The most beneficial thing is knowing the patient’s triggers are, which is why we do skin testing. If the patient is dust mite or cockroach allergic, you can do pillow case covers and mattress covers which are going to be very effective at limiting exposure. You can wash stuffed animals at a higher temperature to kill dust mites on a regular basis and you can vacuum and clean the carpeting on a regular basis to eliminate dust mites there. But those tend to be more effective when they are in tandem with identifying the allergens. So I always tell families: “Lets identify allergens first, and then we can talk about control measures so that you’re not wasting a lot of time and a lot of effort when maybe they don’t have any allergies to those items at all.” Maybe it is outdoor allergens, and there is no way you are going to clean the oak trees in your yard.

I see commonly that parents have taken a lot of effort to tear up their carpet or spend money on elaborate expensive things, got rid of the dog and sent the cat away, and then they come in and it is an allergy to oak. So it is wasted time and then you don’t have your pet anymore. So knowing what the triggers are is the most important before you embark on any big changes.

If a child is having a lot of reactions in a short time should they see their pediatrician first?
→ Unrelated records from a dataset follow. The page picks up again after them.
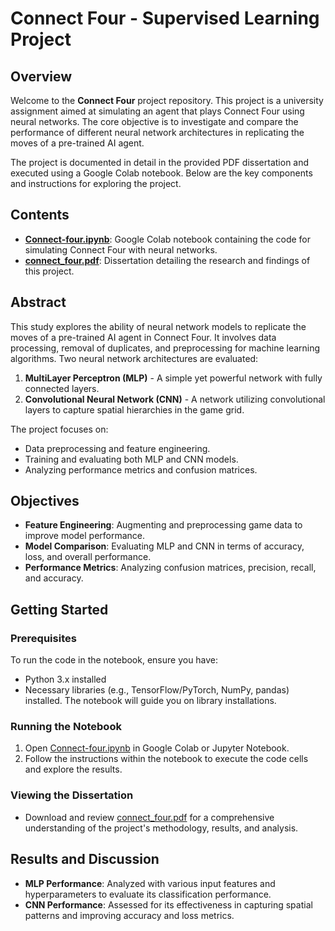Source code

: # Connect Four - Supervised Learning Project

## Overview

Welcome to the **Connect Four** project repository. This project is a university assignment aimed at simulating an agent that plays Connect Four using neural networks. The core objective is to investigate and compare the performance of different neural network architectures in replicating the moves of a pre-trained AI agent.

The project is documented in detail in the provided PDF dissertation and executed using a Google Colab notebook. Below are the key components and instructions for exploring the project.

## Contents

- **[Connect-four.ipynb](https://github.com/enrischia/Connect-Four/blob/main/Connect_Four.ipynb)**: Google Colab notebook containing the code for simulating Connect Four with neural networks.
- **[connect_four.pdf](connect_four.pdf)**: Dissertation detailing the research and findings of this project.

## Abstract

This study explores the ability of neural network models to replicate the moves of a pre-trained AI agent in Connect Four. It involves data processing, removal of duplicates, and preprocessing for machine learning algorithms. Two neural network architectures are evaluated:

1. **MultiLayer Perceptron (MLP)** - A simple yet powerful network with fully connected layers.
2. **Convolutional Neural Network (CNN)** - A network utilizing convolutional layers to capture spatial hierarchies in the game grid.

The project focuses on:
- Data preprocessing and feature engineering.
- Training and evaluating both MLP and CNN models.
- Analyzing performance metrics and confusion matrices.

## Objectives

- **Feature Engineering**: Augmenting and preprocessing game data to improve model performance.
- **Model Comparison**: Evaluating MLP and CNN in terms of accuracy, loss, and overall performance.
- **Performance Metrics**: Analyzing confusion matrices, precision, recall, and accuracy.

## Getting Started

### Prerequisites

To run the code in the notebook, ensure you have:
- Python 3.x installed
- Necessary libraries (e.g., TensorFlow/PyTorch, NumPy, pandas) installed. The notebook will guide you on library installations.

### Running the Notebook

1. Open [Connect-four.ipynb](Connect-four.ipynb) in Google Colab or Jupyter Notebook.
2. Follow the instructions within the notebook to execute the code cells and explore the results.

### Viewing the Dissertation

- Download and review [connect_four.pdf](connect_four.pdf) for a comprehensive understanding of the project's methodology, results, and analysis.

## Results and Discussion

- **MLP Performance**: Analyzed with various input features and hyperparameters to evaluate its classification performance.
- **CNN Performance**: Assessed for its effectiveness in capturing spatial patterns and improving accuracy and loss metrics.
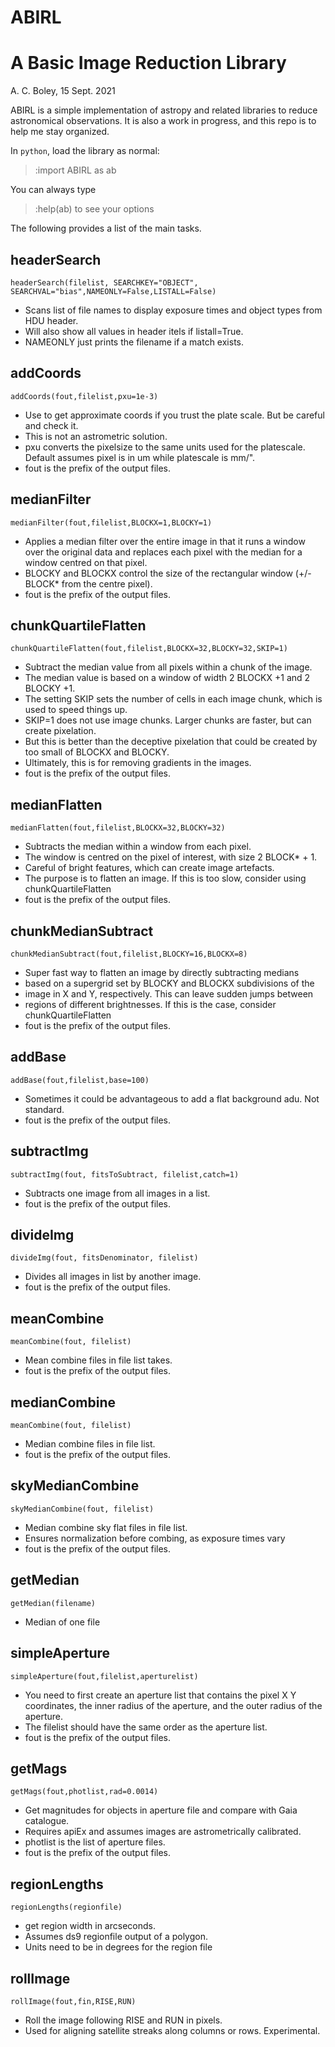 # ABIRL

A Basic Image Reduction Library
===============================
A. C. Boley, 15 Sept. 2021

ABIRL is a simple implementation of astropy and related libraries to reduce
astronomical observations. It is also a work in progress, and this repo is
to help me stay organized. 

In `python`, load the library as normal:
> :import ABIRL as ab

You can always type
> :help(ab) 
to see your options

The following provides a list of the main tasks.

headerSearch
------------

`headerSearch(filelist, SEARCHKEY="OBJECT", SEARCHVAL="bias",NAMEONLY=False,LISTALL=False)`

* Scans list of file names to display exposure times and object types from HDU header.
* Will also show all values in header itels if listall=True.
* NAMEONLY just prints the filename if a match exists.

addCoords
---------

`addCoords(fout,filelist,pxu=1e-3)`

* Use to get approximate coords if you trust the plate scale. But be careful and check it.
* This is not an astrometric solution.
* pxu converts the pixelsize to the same units used for the platescale. Default assumes pixel is in um while platescale is mm/".
* fout is the prefix of the output files.

medianFilter
------------

`medianFilter(fout,filelist,BLOCKX=1,BLOCKY=1)`
    
* Applies a median filter over the entire image in that it runs a window over the original data and replaces each pixel with the median for a window centred on that pixel. 
* BLOCKY and BLOCKX control the size of the rectangular window (+/- BLOCK* from the centre pixel).
* fout is the prefix of the output files.

chunkQuartileFlatten
--------------------

`chunkQuartileFlatten(fout,filelist,BLOCKX=32,BLOCKY=32,SKIP=1)`

* Subtract the median value from all pixels within a chunk of the image.
* The median value is based on a window of width 2 BLOCKX +1 and 2 BLOCKY +1.
* The setting SKIP sets the number of cells in each image chunk, which is used to speed things up.
* SKIP=1 does not use image chunks. Larger chunks are faster, but can create pixelation.
* But this is better than the deceptive pixelation that could be created by too small of BLOCKX and BLOCKY.
* Ultimately, this is for removing gradients in the images.
* fout is the prefix of the output files.

medianFlatten
-------------

`medianFlatten(fout,filelist,BLOCKX=32,BLOCKY=32)`

* Subtracts the median within a window from each pixel.
* The window is centred on the pixel of interest, with size 2 BLOCK* + 1.
* Careful of bright features, which can create image artefacts.
* The purpose is to flatten an image.  If this is too slow, consider using chunkQuartileFlatten
* fout is the prefix of the output files.

chunkMedianSubtract
-------------------

`chunkMedianSubtract(fout,filelist,BLOCKY=16,BLOCKX=8)`

* Super fast way to flatten an image by directly subtracting medians
* based on a supergrid set by BLOCKY and BLOCKX subdivisions of the
* image in X and Y, respectively. This can leave sudden jumps between
* regions of different brightnesses. If this is the case, consider chunkQuartileFlatten
* fout is the prefix of the output files.

addBase
-------

`addBase(fout,filelist,base=100)`

* Sometimes it could be advantageous to add a flat background adu. Not standard.
* fout is the prefix of the output files.

subtractImg
-----------

`subtractImg(fout, fitsToSubtract, filelist,catch=1)`

* Subtracts one image from all images in a list. 
* fout is the prefix of the output files.

divideImg
---------

`divideImg(fout, fitsDenominator, filelist)`

* Divides all images in list by another image. 
* fout is the prefix of the output files.

meanCombine
-----------

`meanCombine(fout, filelist)`

* Mean combine files in file list takes.
* fout is the prefix of the output files.

medianCombine
-------------

`meanCombine(fout, filelist)`

* Median combine files in file list.
* fout is the prefix of the output files.

skyMedianCombine
----------------

`skyMedianCombine(fout, filelist)`

* Median combine sky flat files in file list.
* Ensures normalization before combing, as exposure times vary
* fout is the prefix of the output files.

getMedian
---------

`getMedian(filename)`

* Median of one file 

simpleAperture
--------------

`simpleAperture(fout,filelist,aperturelist)`

* You need to first create an aperture list that contains the pixel X Y coordinates, the inner radius of the aperture, and the outer radius of the
 aperture. 
* The filelist should have the same order as the aperture list.
* fout is the prefix of the output files.

getMags
-------

`getMags(fout,photlist,rad=0.0014)`

* Get magnitudes for objects in aperture file and compare with Gaia catalogue.
* Requires apiEx and assumes images are astrometrically calibrated.
* photlist is the list of aperture files.
* fout is the prefix of the output files.

regionLengths
-------------

`regionLengths(regionfile)`

* get region width in arcseconds. 
* Assumes ds9 regionfile output of a polygon. 
* Units need to be in degrees for the region file

rollImage
---------

`rollImage(fout,fin,RISE,RUN)`

* Roll the image following RISE and RUN in pixels. 
* Used for aligning satellite streaks along columns or rows. Experimental.








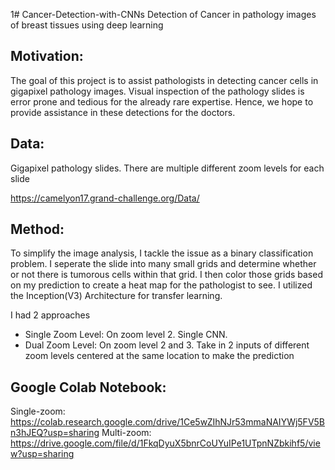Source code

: 1# Cancer-Detection-with-CNNs
Detection of Cancer in pathology images of breast tissues using deep learning

## Motivation:
The goal of this project is to assist pathologists in detecting cancer cells in gigapixel pathology images. Visual inspection of the pathology slides is error prone and tedious for the already rare expertise. Hence, we hope to provide assistance in these detections for the doctors.

## Data:
Gigapixel pathology slides. There are multiple different zoom levels for each slide

https://camelyon17.grand-challenge.org/Data/

## Method:
To simplify the image analysis, I tackle the issue as a binary classification problem. I seperate the slide into many small grids and determine whether or not there is tumorous cells within that grid. I then color those grids based on my prediction to create a heat map for the pathologist to see. I utilized the Inception(V3) Architecture for transfer learning.

I had 2 approaches
* Single Zoom Level: On zoom level 2. Single CNN.
* Dual Zoom Level: On zoom level 2 and 3. Take in 2 inputs of different zoom levels centered at the same location to make the prediction

## Google Colab Notebook:
Single-zoom: https://colab.research.google.com/drive/1Ce5wZIhNJr53mmaNAIYWj5FV5Bn3hJEQ?usp=sharing
Multi-zoom: https://drive.google.com/file/d/1FkqDyuX5bnrCoUYuIPe1UTpnNZbkihf5/view?usp=sharing

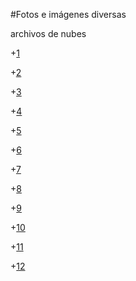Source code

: #Fotos e imágenes diversas

archivos de nubes

+[1](DSC00039.JPG)

+[2](DSC00040.JPG)

+[3](DSC00041.JPG)

+[4](DSC00063.JPG)

+[5](DSC00067.JPG)

+[6](DSC00080.JPG)

+[7](DSC00081.JPG)

+[8](DSC00082.JPG)

+[9](DSC00085.JPG)

+[10](DSC00086.JPG)

+[11](DSC00088.JPG)

+[12](DSC00095.JPG)

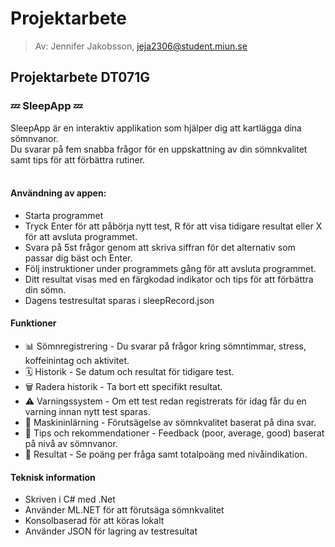 # Projektarbete
> Av: Jennifer Jakobsson, jeja2306@student.miun.se

## Projektarbete DT071G

### 💤 SleepApp 💤
SleepApp är en interaktiv applikation som hjälper dig att kartlägga dina sömnvanor. <br>Du svarar på fem snabba frågor för en uppskattning av din sömnkvalitet samt tips för att förbättra rutiner.
<br>
<br>

#### Användning av appen:
- Starta programmet
- Tryck Enter för att påbörja nytt test, R för att visa tidigare resultat eller X för att avsluta programmet.
- Svara på 5st frågor genom att skriva siffran för det alternativ som passar dig bäst och Enter.
- Följ instruktioner under programmets gång för att avsluta programmet.
- Ditt resultat visas med en färgkodad indikator och tips för att förbättra din sömn.
- Dagens testresultat sparas i sleepRecord.json

#### Funktioner
- 📊 Sömnregistrering - Du svarar på frågor kring sömntimmar, stress, koffeinintag och aktivitet.
- 🗓️ Historik - Se datum och resultat för tidigare test.
- 🗑️ Radera historik - Ta bort ett specifikt resultat.
- ⚠️ Varningssystem - Om ett test redan registrerats för idag får du en varning innan nytt test sparas.
- 🤖 Maskininlärning - Förutsägelse av sömnkvalitet baserat på dina svar.
- 🌙 Tips och rekommendationer - Feedback (poor, average, good) baserat på nivå av sömnvanor.
- 📝 Resultat - Se poäng per fråga samt totalpoäng med nivåindikation.

#### Teknisk information
- Skriven i C# med .Net
- Använder ML.NET för att förutsäga sömnkvalitet
- Konsolbaserad för att köras lokalt
- Använder JSON för lagring av testresultat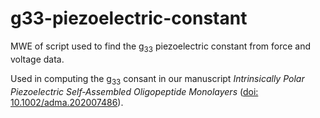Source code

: # g33-piezoelectric-constant
MWE of script used to find the g<sub>33</sub> piezoelectric constant from force and voltage data.

Used in computing the g<sub>33</sub> consant in our manuscript *Intrinsically Polar Piezoelectric Self‐Assembled Oligopeptide Monolayers* ([doi: 10.1002/adma.202007486](https://doi.org/10.1002/adma.202007486)).
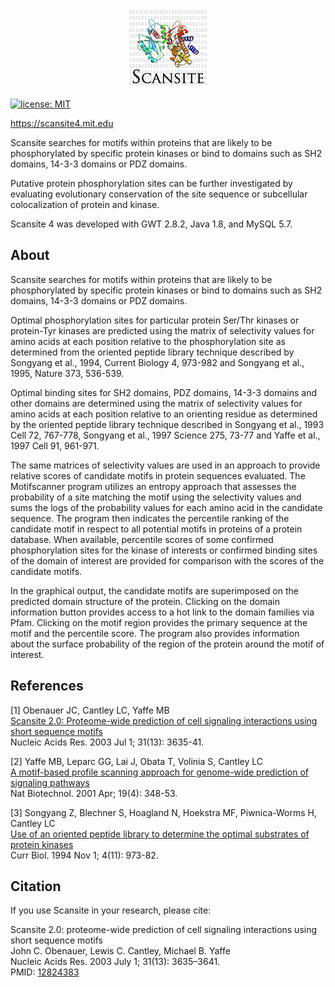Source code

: <p style="text-align: center">
  <img src="Scansite4/CoreApplication/src/main/webapp/favicon.png" alt = "Scansite 4" />
</p>

[![license: MIT](https://img.shields.io/badge/license-MIT-blue.svg)](https://opensource.org/licenses/MIT)

https://scansite4.mit.edu

Scansite searches for motifs within proteins that are likely to be phosphorylated by specific protein kinases or bind to domains such as SH2 domains, 14-3-3 domains or PDZ domains.

Putative protein phosphorylation sites can be further investigated by evaluating evolutionary conservation of the site sequence or subcellular colocalization of protein and kinase.

Scansite 4 was developed with GWT 2.8.2, Java 1.8, and MySQL 5.7.

## About

Scansite searches for motifs within proteins that are likely to be phosphorylated by specific protein kinases or bind to domains such as SH2 domains, 14-3-3 domains or PDZ domains.

Optimal phosphorylation sites for particular protein Ser/Thr kinases or protein-Tyr kinases are predicted using the matrix of selectivity values for amino acids at each position relative to the phosphorylation site as determined from the oriented peptide library technique described by Songyang et al., 1994, Current Biology 4, 973-982 and Songyang et al., 1995, Nature 373, 536-539.

Optimal binding sites for SH2 domains, PDZ domains, 14-3-3 domains and other domains are determined using the matrix of selectivity values for amino acids at each position relative to an orienting residue as determined by the oriented peptide library technique described in Songyang et al., 1993 Cell 72, 767-778, Songyang et al., 1997 Science 275, 73-77 and Yaffe et al., 1997 Cell 91, 961-971.

The same matrices of selectivity values are used in an approach to provide relative scores of candidate motifs in protein sequences evaluated. The Motifscanner program utilizes an entropy approach that assesses the probability of a site matching the motif using the selectivity values and sums the logs of the probability values for each amino acid in the candidate sequence. The program then indicates the percentile ranking of the candidate motif in respect to all potential motifs in proteins of a protein database. When available, percentile scores of some confirmed phosphorylation sites for the kinase of interests or confirmed binding sites of the domain of interest are provided for comparison with the scores of the candidate motifs.

In the graphical output, the candidate motifs are superimposed on the predicted domain structure of the protein. Clicking on the domain information button provides access to a hot link to the domain families via Pfam. Clicking on the motif region provides the primary sequence at the motif and the percentile score. The program also provides information about the surface probability of the region of the protein around the motif of interest. 

## References

[1] Obenauer JC, Cantley LC, Yaffe MB  
[Scansite 2.0: Proteome-wide prediction of cell signaling interactions using short sequence motifs](https://www.ncbi.nlm.nih.gov/pubmed/12824383)  
Nucleic Acids Res. 2003 Jul 1; 31(13): 3635-41.

[2] Yaffe MB, Leparc GG, Lai J, Obata T, Volinia S, Cantley LC  
[A motif-based profile scanning approach for genome-wide prediction of signaling pathways](https://www.ncbi.nlm.nih.gov/pubmed/11283593)  
Nat Biotechnol. 2001 Apr; 19(4): 348-53.

[3] Songyang Z, Blechner S, Hoagland N, Hoekstra MF, Piwnica-Worms H, Cantley LC  
[Use of an oriented peptide library to determine the optimal substrates of protein kinases](https://www.ncbi.nlm.nih.gov/pubmed/7874496)  
Curr Biol. 1994 Nov 1; 4(11): 973-82.

## Citation

If you use Scansite in your research, please cite:

Scansite 2.0: proteome-wide prediction of cell signaling interactions using short sequence motifs  
John C. Obenauer, Lewis C. Cantley, Michael B. Yaffe  
Nucleic Acids Res. 2003 July 1; 31(13): 3635–3641.  
PMID: [12824383](https://www.ncbi.nlm.nih.gov/pubmed/12824383)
It depends. In Florida its hard because we have at least some degree of year-round allergy. Of course dust mites and cockroaches are not seasonal, dogs and cats are here year round, but other allergens are seasonal and unfortunately in Florida we have a blur of seasons so there is a bit of a cross-over. So right now, if we have a bit of a cold and flu season but we can also have pollen allergies. So sometimes trying to tell the difference between a runny nose RSV, or a runny nose virus, compared to the runny nose of allergies can be hard. So it is safest to start by talking to your pediatrician to determine if the the symptoms are allergic or infectious. Then, based upon the severity and frequency, coming to see us is helpful to identify exactly what the trigger is an to come up with a treatment plan.